What you are asked to do: All the data below goes into the copy word for word, but the pictures don't.
---------- Records for this task ----------
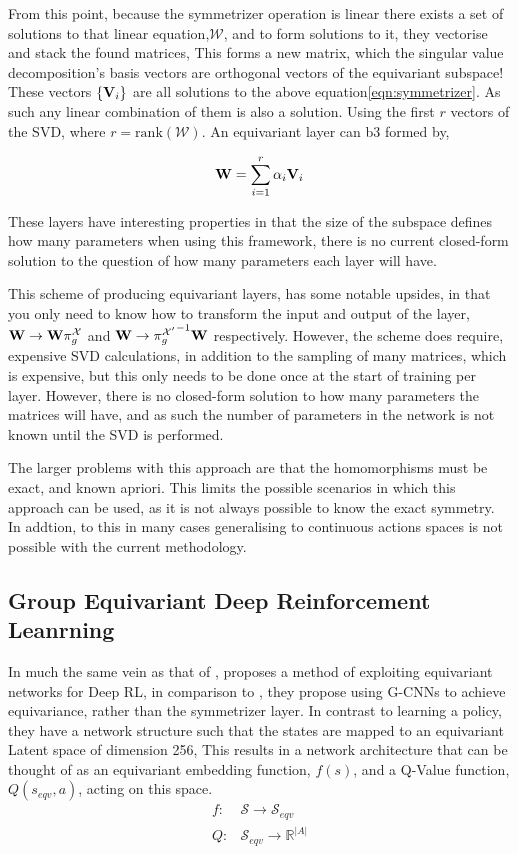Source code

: From this point, because the symmetrizer operation is linear there exists a set of solutions to that linear equation,$\mathcal{W}$, and to form solutions to it, they vectorise and stack the found matrices, This forms a new matrix, which the singular value decomposition's basis vectors are orthogonal vectors of the equivariant subspace! These vectors $\{\mathbf{V}_i\}$ are all solutions to the above equation\ref{eqn:symmetrizer}. As such any linear combination of them is also a solution. Using the first $r$ vectors of the SVD, where $r= \text{rank}(\mathcal{W})$. An equivariant layer can b3 formed by,

\begin{equation}
	\mathbf{W} = \sum_{i=1}^{r}{\alpha_i\mathbf{V}_i}
\end{equation}

These layers have interesting properties in that the size of the subspace defines how many parameters when using this framework, there is no current closed-form solution to the question of how many parameters each layer will have.

This scheme of producing equivariant layers, has some notable upsides, in that you only need to know how to transform the input and output of the layer, $\mathbf{W} \rightarrow \mathbf{W}\pi_g^\mathcal{X}$ and $\mathbf{W} \rightarrow {\pi_g^{\mathcal{X}'}}^{-1} \mathbf{W}$ respectively. However, the scheme does require, expensive SVD calculations, in addition to the sampling of many matrices, which is expensive, but this only needs to be done once at the start of training per layer. However, there is no closed-form solution to how many parameters the matrices will have, and as such the number of parameters in the network is not known until the SVD is performed.

The larger problems with this approach are that the homomorphisms must be exact, and known apriori. This limits the possible scenarios in which this approach can be used, as it is not always possible to know the exact symmetry. In addtion, to this in many cases generalising to continuous actions spaces is not possible with the current methodology.


\subsection{Group Equivariant Deep Reinforcement Leanrning}
In much the same vein as that of \cite{vanderpol2020mdp}, \cite{mondal2020group} proposes a method of exploiting equivariant networks for Deep RL, in comparison to \cite{vanderpol2020mdp}, they propose using G-CNNs \cite{cohen2016group} to achieve equivariance, rather than the symmetrizer layer. In contrast to learning a policy, they have a network structure such that the states are mapped to an equivariant Latent space of dimension 256, This results in a network architecture that can be thought of as an equivariant embedding function, $f(s)$, and a Q-Value function, $Q(s_{eqv}, a)$, acting on this space.
\begin{align}
	f: & \mathcal{S} \rightarrow \mathcal{S}_{eqv}      \\
	Q: & \mathcal{S}_{eqv} \rightarrow \mathbb{R}^{|A|}
\end{align}

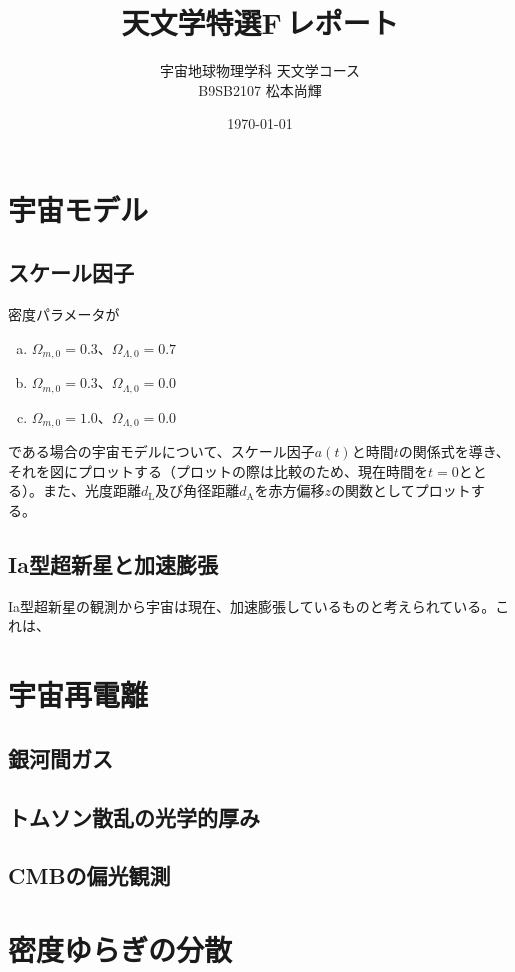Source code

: \documentclass[a4paper,papersize,uplatex,dvipdfmx,10pt]{jsarticle}
\title{天文学特選F\,レポート}
\author{宇宙地球物理学科\,\,天文学コース\\B9SB2107\,\,松本尚輝}
\date{\today}
\begin{document}
\maketitle
\section{宇宙モデル}
\subsection{スケール因子}
密度パラメータが
\begin{enumerate}[(a)]
  \item $\Omega_{m,0}=0.3$、$\Omega_{\Lambda,0}=0.7$
  \item $\Omega_{m,0}=0.3$、$\Omega_{\Lambda,0}=0.0$
  \item $\Omega_{m,0}=1.0$、$\Omega_{\Lambda,0}=0.0$
\end{enumerate}
である場合の宇宙モデルについて、スケール因子$a(t)$と時間$t$の関係式を導き、それを図にプロットする（プロットの際は比較のため、現在時間を$t=0$ととる）。また、光度距離$d_{\mathrm{L}}$及び角径距離$d_{\mathrm{A}}$を赤方偏移$z$の関数としてプロットする。



\subsection{Ia型超新星と加速膨張}
Ia型超新星の観測から宇宙は現在、加速膨張しているものと考えられている。これは、

\section{宇宙再電離}
\subsection{銀河間ガス}


\subsection{トムソン散乱の光学的厚み}

\subsection{CMBの偏光観測}

\section{密度ゆらぎの分散}
\end{document}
----------
Exercise output:
Source code

: From this point, because the symmetrizer operation is linear there exists a set of solutions to that linear equation,$\mathcal{W}$, and to form solutions to it, they vectorise and stack the found matrices, This forms a new matrix, which the singular value decomposition's basis vectors are orthogonal vectors of the equivariant subspace! These vectors $\{\mathbf{V}_i\}$ are all solutions to the above equation\ref{eqn:symmetrizer}. As such any linear combination of them is also a solution. Using the first $r$ vectors of the SVD, where $r= \text{rank}(\mathcal{W})$. An equivariant layer can b3 formed by,

\begin{equation}
	\mathbf{W} = \sum_{i=1}^{r}{\alpha_i\mathbf{V}_i}
\end{equation}

These layers have interesting properties in that the size of the subspace defines how many parameters when using this framework, there is no current closed-form solution to the question of how many parameters each layer will have.

This scheme of producing equivariant layers, has some notable upsides, in that you only need to know how to transform the input and output of the layer, $\mathbf{W} \rightarrow \mathbf{W}\pi_g^\mathcal{X}$ and $\mathbf{W} \rightarrow {\pi_g^{\mathcal{X}'}}^{-1} \mathbf{W}$ respectively. However, the scheme does require, expensive SVD calculations, in addition to the sampling of many matrices, which is expensive, but this only needs to be done once at the start of training per layer. However, there is no closed-form solution to how many parameters the matrices will have, and as such the number of parameters in the network is not known until the SVD is performed.

The larger problems with this approach are that the homomorphisms must be exact, and known apriori. This limits the possible scenarios in which this approach can be used, as it is not always possible to know the exact symmetry. In addtion, to this in many cases generalising to continuous actions spaces is not possible with the current methodology.


\subsection{Group Equivariant Deep Reinforcement Leanrning}
In much the same vein as that of \cite{vanderpol2020mdp}, \cite{mondal2020group} proposes a method of exploiting equivariant networks for Deep RL, in comparison to \cite{vanderpol2020mdp}, they propose using G-CNNs \cite{cohen2016group} to achieve equivariance, rather than the symmetrizer layer. In contrast to learning a policy, they have a network structure such that the states are mapped to an equivariant Latent space of dimension 256, This results in a network architecture that can be thought of as an equivariant embedding function, $f(s)$, and a Q-Value function, $Q(s_{eqv}, a)$, acting on this space.
\begin{align}
	f: & \mathcal{S} \rightarrow \mathcal{S}_{eqv}      \\
	Q: & \mathcal{S}_{eqv} \rightarrow \mathbb{R}^{|A|}
\end{align}

Source code

: \documentclass[a4paper,papersize,uplatex,dvipdfmx,10pt]{jsarticle}
\title{天文学特選F\,レポート}
\author{宇宙地球物理学科\,\,天文学コース\\B9SB2107\,\,松本尚輝}
\date{\today}
\begin{document}
\maketitle
\section{宇宙モデル}
\subsection{スケール因子}
密度パラメータが
\begin{enumerate}[(a)]
  \item $\Omega_{m,0}=0.3$、$\Omega_{\Lambda,0}=0.7$
  \item $\Omega_{m,0}=0.3$、$\Omega_{\Lambda,0}=0.0$
  \item $\Omega_{m,0}=1.0$、$\Omega_{\Lambda,0}=0.0$
\end{enumerate}
である場合の宇宙モデルについて、スケール因子$a(t)$と時間$t$の関係式を導き、それを図にプロットする（プロットの際は比較のため、現在時間を$t=0$ととる）。また、光度距離$d_{\mathrm{L}}$及び角径距離$d_{\mathrm{A}}$を赤方偏移$z$の関数としてプロットする。



\subsection{Ia型超新星と加速膨張}
Ia型超新星の観測から宇宙は現在、加速膨張しているものと考えられている。これは、

\section{宇宙再電離}
\subsection{銀河間ガス}


\subsection{トムソン散乱の光学的厚み}

\subsection{CMBの偏光観測}

\section{密度ゆらぎの分散}
\end{document}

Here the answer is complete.